Comme l’indique Monsieur JANICOT dans ses conclusions, le lotissement n’est qu’une opération d’aménagement, un outil du droit de l’urbanisme visant à détacher des lots destinés à être bâtis :
Ces dispositions ayant pour objet d’éviter le mitage, seul compte le point de savoir si la zone en continuité de laquelle s’insère le projet est caractérisée par un nombre et une densité significatifs de constructions, quel que soit le type d’urbanisation dont il s’agit et de l’opération foncière à son origine. Il est d’autant plus logique de ne pas interdire cette qualification par principe à un lotissement que ce dernier n’est en réalité qu’une technique d’urbanisme consistant à diviser en propriété ou en jouissance une ou plusieurs unités foncières en vue de créer un ou plusieurs lots destinés à être bâtis10. Une fois cette technique mise en œuvre, un lotissement peut tout à fait constituer un noyau d’urbanisation sur la base de laquelle des constructions nouvelles pourraient voir le jour.
Un lotissement n’est donc ni toujours, ni jamais une agglomération ou un village existant mais tout dépendra du nombre et de la densité des constructions qu’il comporte. Une lecture attentive de la décision SCI Mandelieu montre d’ailleurs que celle-ci dénie cette qualification au lotissement en cause dans le cas d’espèce et non à tout lotissement de manière générale. La cour a donc commis une erreur de droit en refusant, par principe, de reconnaître cette qualification à un lotissement, erreur qui l’a probablement conduite à prendre comme point de repère le seul restant aux alentours du projet, c’est-à-dire le centre historique de la commune.
L’objet de cette disposition est en effet de limiter le mitage.
Les quartiers pavillonnaires sont constitués de constructions, qui présentent une densité parfois très importante, surtout dans des régions où les terrains sont très chers.

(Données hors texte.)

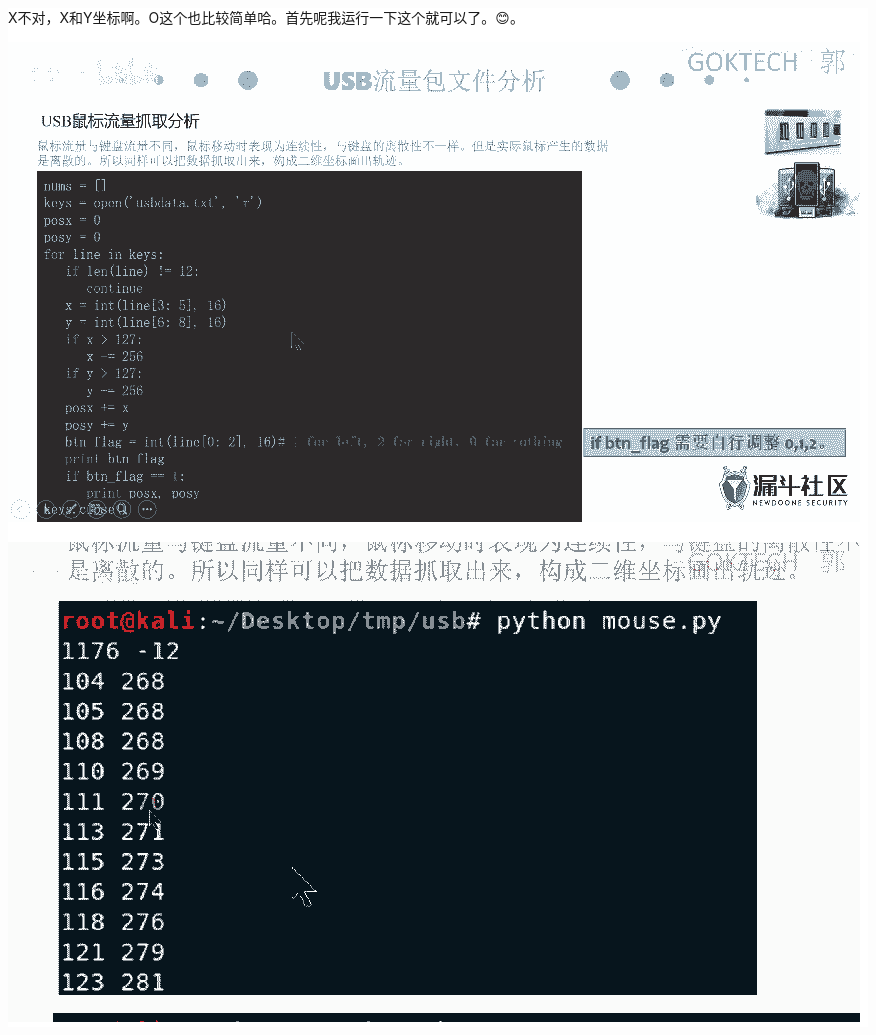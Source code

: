 X不对，X和Y坐标啊。O这个也比较简单哈。首先呢我运行一下这个就可以了。😊。

![](img/fdadb2f742278f8e001d8eca383f94f5_37.png)

![](img/fdadb2f742278f8e001d8eca383f94f5_38.png)
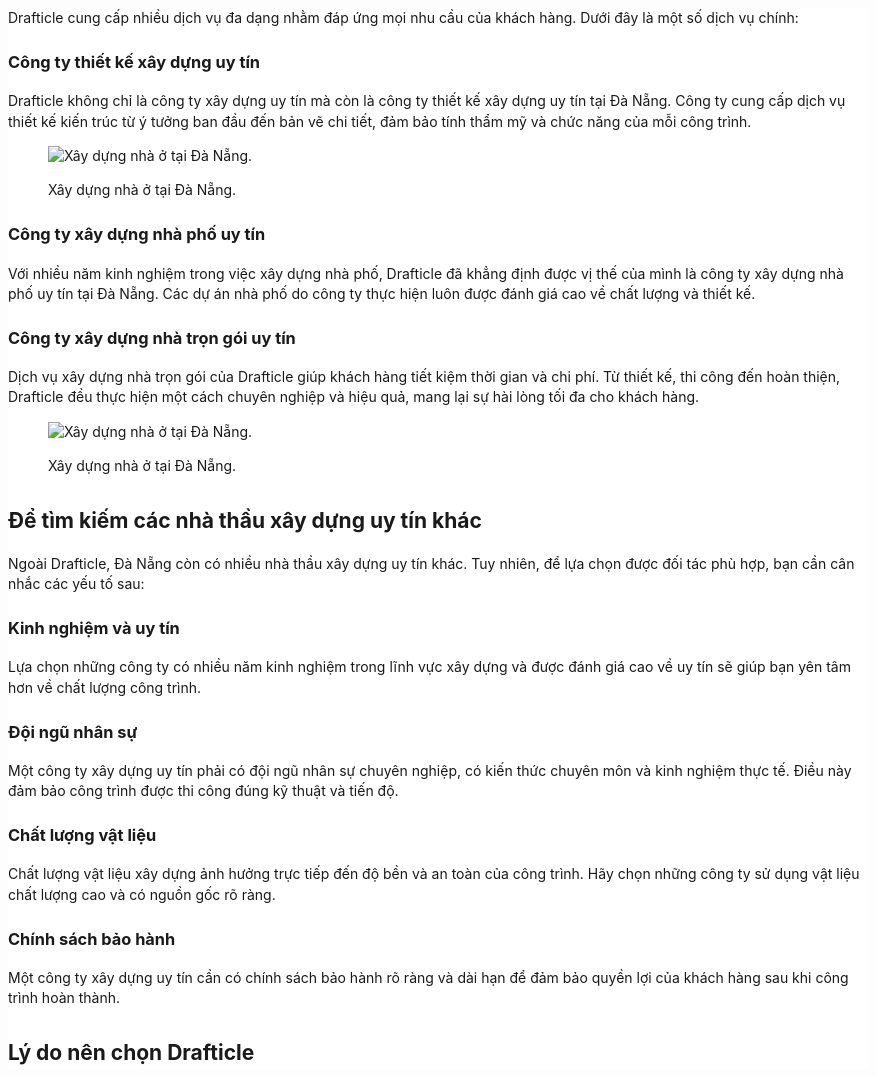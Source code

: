 Drafticle cung cấp nhiều dịch vụ đa dạng nhằm đáp ứng mọi nhu cầu của khách hàng. Dưới đây là một số dịch vụ chính:

### Công ty thiết kế xây dựng uy tín

Drafticle không chỉ là công ty xây dựng uy tín mà còn là công ty thiết kế xây dựng uy tín tại Đà Nẵng. Công ty cung cấp dịch vụ thiết kế kiến trúc từ ý tưởng ban đầu đến bản vẽ chi tiết, đảm bảo tính thẩm mỹ và chức năng của mỗi công trình.

<figure><img src="https://data.nhavantuonglai.com/image/article/xay-dung-nha-o-012.jpg" alt="Xây dựng nhà ở tại Đà Nẵng." title="Xây dựng nhà ở tại Đà Nẵng." height=100% width=100%><figcaption><p>Xây dựng nhà ở tại Đà Nẵng.</p></figcaption></figure>

### Công ty xây dựng nhà phố uy tín

Với nhiều năm kinh nghiệm trong việc xây dựng nhà phố, Drafticle đã khẳng định được vị thế của mình là công ty xây dựng nhà phố uy tín tại Đà Nẵng. Các dự án nhà phố do công ty thực hiện luôn được đánh giá cao về chất lượng và thiết kế.

### Công ty xây dựng nhà trọn gói uy tín

Dịch vụ xây dựng nhà trọn gói của Drafticle giúp khách hàng tiết kiệm thời gian và chi phí. Từ thiết kế, thi công đến hoàn thiện, Drafticle đều thực hiện một cách chuyên nghiệp và hiệu quả, mang lại sự hài lòng tối đa cho khách hàng.

<figure><img src="https://data.nhavantuonglai.com/image/article/xay-dung-nha-o-016.jpg" alt="Xây dựng nhà ở tại Đà Nẵng." title="Xây dựng nhà ở tại Đà Nẵng." height=100% width=100%><figcaption><p>Xây dựng nhà ở tại Đà Nẵng.</p></figcaption></figure>

## Để tìm kiếm các nhà thầu xây dựng uy tín khác

Ngoài Drafticle, Đà Nẵng còn có nhiều nhà thầu xây dựng uy tín khác. Tuy nhiên, để lựa chọn được đối tác phù hợp, bạn cần cân nhắc các yếu tố sau:

### Kinh nghiệm và uy tín

Lựa chọn những công ty có nhiều năm kinh nghiệm trong lĩnh vực xây dựng và được đánh giá cao về uy tín sẽ giúp bạn yên tâm hơn về chất lượng công trình.

### Đội ngũ nhân sự

Một công ty xây dựng uy tín phải có đội ngũ nhân sự chuyên nghiệp, có kiến thức chuyên môn và kinh nghiệm thực tế. Điều này đảm bảo công trình được thi công đúng kỹ thuật và tiến độ.

### Chất lượng vật liệu

Chất lượng vật liệu xây dựng ảnh hưởng trực tiếp đến độ bền và an toàn của công trình. Hãy chọn những công ty sử dụng vật liệu chất lượng cao và có nguồn gốc rõ ràng.

### Chính sách bảo hành

Một công ty xây dựng uy tín cần có chính sách bảo hành rõ ràng và dài hạn để đảm bảo quyền lợi của khách hàng sau khi công trình hoàn thành.

## Lý do nên chọn Drafticle
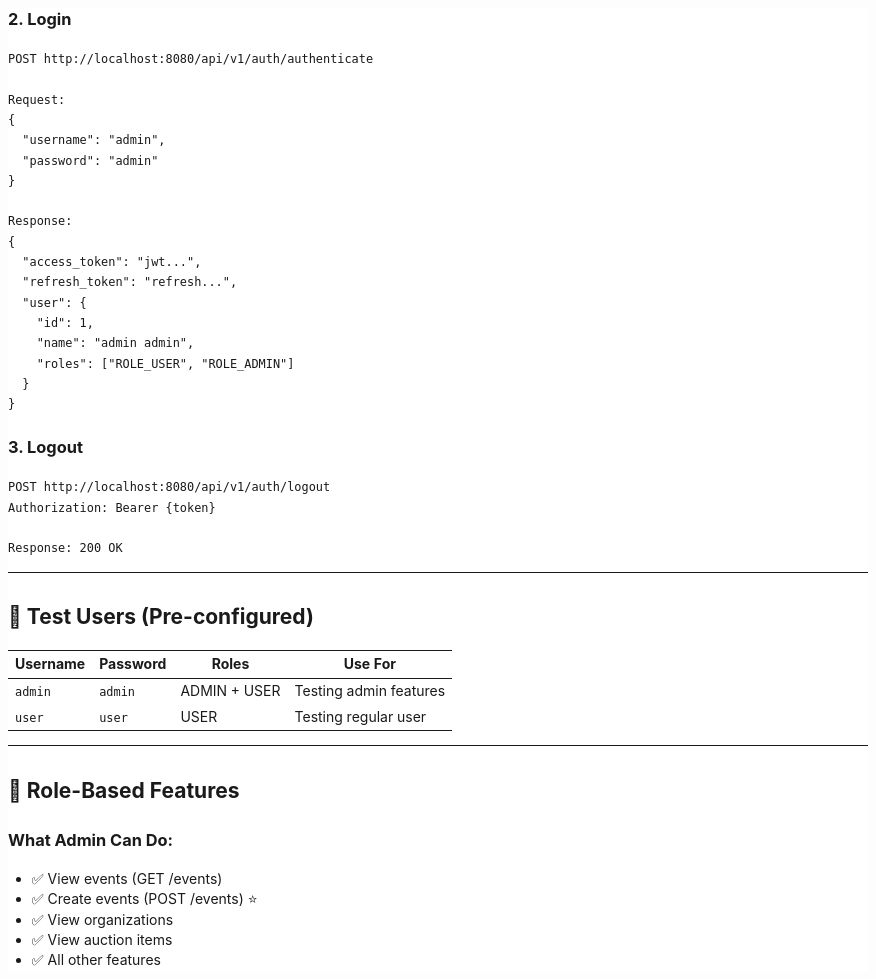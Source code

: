 
### 2. Login
```
POST http://localhost:8080/api/v1/auth/authenticate

Request:
{
  "username": "admin",
  "password": "admin"
}

Response:
{
  "access_token": "jwt...",
  "refresh_token": "refresh...",
  "user": {
    "id": 1,
    "name": "admin admin",
    "roles": ["ROLE_USER", "ROLE_ADMIN"]
  }
}
```

### 3. Logout
```
POST http://localhost:8080/api/v1/auth/logout
Authorization: Bearer {token}

Response: 200 OK
```

---

## 👥 Test Users (Pre-configured)

| Username | Password | Roles | Use For |
|----------|----------|-------|---------|
| `admin` | `admin` | ADMIN + USER | Testing admin features |
| `user` | `user` | USER | Testing regular user |

---

## 🎨 Role-Based Features

### What Admin Can Do:
- ✅ View events (GET /events)
- ✅ Create events (POST /events) ⭐
- ✅ View organizations
- ✅ View auction items
- ✅ All other features

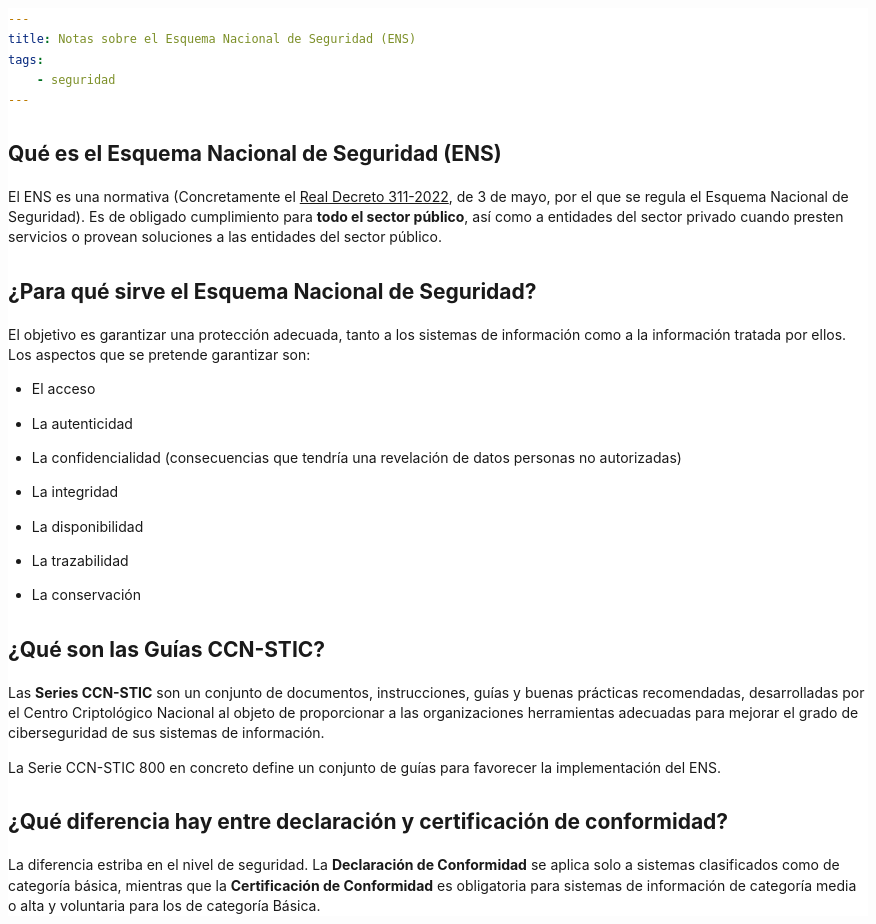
 ```yaml
---
title: Notas sobre el Esquema Nacional de Seguridad (ENS)
tags:
    - seguridad
---
```


## Qué es el Esquema Nacional de Seguridad (ENS)

El ENS es una normativa (Concretamente el [Real Decreto
311-2022](https://www.boe.es/buscar/act.php?id=BOE-A-2022-7191), de 3 de
mayo, por el que se regula el Esquema Nacional de Seguridad). Es de
obligado cumplimiento para **todo el sector público**, así como a
entidades del sector privado cuando presten servicios o provean
soluciones a las entidades del sector público.

## ¿Para qué sirve el Esquema Nacional de Seguridad?

El objetivo es garantizar una protección adecuada, tanto a los sistemas
de información como a la información tratada por ellos. Los aspectos que
se pretende garantizar son:

- El acceso

- La autenticidad

- La confidencialidad (consecuencias que tendría una revelación de datos
  personas no autorizadas)

- La integridad

- La disponibilidad

- La trazabilidad

- La conservación

## ¿Qué son las Guías CCN-STIC?

Las **Series CCN-STIC** son un conjunto de documentos, instrucciones,
guías y buenas prácticas recomendadas, desarrolladas por el Centro
Criptológico Nacional al objeto de proporcionar a las organizaciones
herramientas adecuadas para mejorar el grado de ciberseguridad de sus
sistemas de información.

La Serie CCN-STIC 800 en concreto define un conjunto de guías para
favorecer la implementación del ENS.

## ¿Qué diferencia hay entre declaración y certificación de conformidad?

La diferencia estriba en el nivel de seguridad. La **Declaración de
Conformidad** se aplica solo a sistemas clasificados como de categoría
básica, mientras que la **Certificación de Conformidad** es obligatoria
para sistemas de información de categoría media o alta y voluntaria para
los de categoría Básica.
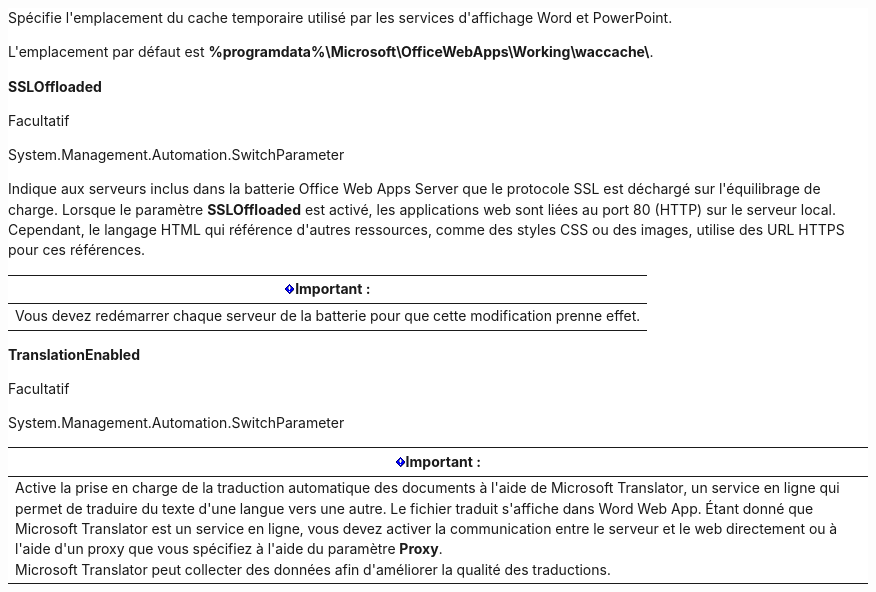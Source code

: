 <td><p>Spécifie l'emplacement du cache temporaire utilisé par les services d'affichage Word et PowerPoint.</p>
<p>L'emplacement par défaut est <strong>%programdata%\Microsoft\OfficeWebApps\Working\waccache\</strong>.</p></td>
</tr>
<tr class="even">
<td><p><strong>SSLOffloaded</strong></p></td>
<td><p>Facultatif</p></td>
<td><p>System.Management.Automation.SwitchParameter</p></td>
<td><p>Indique aux serveurs inclus dans la batterie Office Web Apps Server que le protocole SSL est déchargé sur l'équilibrage de charge. Lorsque le paramètre <strong>SSLOffloaded</strong> est activé, les applications web sont liées au port 80 (HTTP) sur le serveur local. Cependant, le langage HTML qui référence d'autres ressources, comme des styles CSS ou des images, utilise des URL HTTPS pour ces références.</p>
<div class="alert">
<table>
<thead>
<tr class="header">
<th><img src="images/Ff431682.important(Office.15).gif" title="Important" alt="Important" /><strong>Important :</strong></th>
</tr>
</thead>
<tbody>
<tr class="odd">
<td>Vous devez redémarrer chaque serveur de la batterie pour que cette modification prenne effet.</td>
</tr>
</tbody>
</table>

</div></td>
</tr>
<tr class="odd">
<td><p><strong>TranslationEnabled</strong></p></td>
<td><p>Facultatif</p></td>
<td><p>System.Management.Automation.SwitchParameter</p></td>
<td><div class="alert">
<table>
<thead>
<tr class="header">
<th><img src="images/Ff431682.important(Office.15).gif" title="Important" alt="Important" /><strong>Important :</strong></th>
</tr>
</thead>
<tbody>
<tr class="odd">
<td>Active la prise en charge de la traduction automatique des documents à l'aide de Microsoft Translator, un service en ligne qui permet de traduire du texte d'une langue vers une autre. Le fichier traduit s'affiche dans Word Web App. Étant donné que Microsoft Translator est un service en ligne, vous devez activer la communication entre le serveur et le web directement ou à l'aide d'un proxy que vous spécifiez à l'aide du paramètre <strong>Proxy</strong>.<br />
Microsoft Translator peut collecter des données afin d'améliorer la qualité des traductions.</td>
</tr>
</tbody>
</table>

Il y avait donc une incompatibilité entre SCI Mandelieu Maure-Vieil et Porto-Vecchio que cet arrêt vient corriger en écartant SCI Mandelieu.
Mon impression est que SCI Mandelieu écartait les lotissements, au sens des quartiers pavillonnaires, de la notion de village, partant de l’idée qu’un village était aussi caractérisé par une certaine autonomie, marquée par la présence de commerces et des services publics.
Le Conseil d’État réduit ici ces notions à l’essentiel : densité et nombre de constructions.
Toutefois, il faut rappeler que l’article L. 121-3 du code de l’urbanisme, issu de la loi ELAN de 2018 renvoie aux SCOTs la charge de définir les notions de village et d’agglomération propres à chacun des territoires.
Ainsi, si les auteurs des SCOTs se saisissent pleinement de cette possibilité, la définition de Porto Vecchio pourrait devenir une définition par défaut et a priori, rien n’interdit à ces auteurs de venir préciser qu’un village ou une agglomération est caractérisé par d’autres éléments que le seul nombre de constructions et leurs densité mais aussi par des éléments d’organisation locale comme des commerces ou des services publics.
Il serait d’ailleurs intéressant de faire un tour d’horizon des SCOTs récents situés sur le littoral pour voir comment leurs auteurs ont appliqué cet article L. 121-3 du code de l’urbanisme.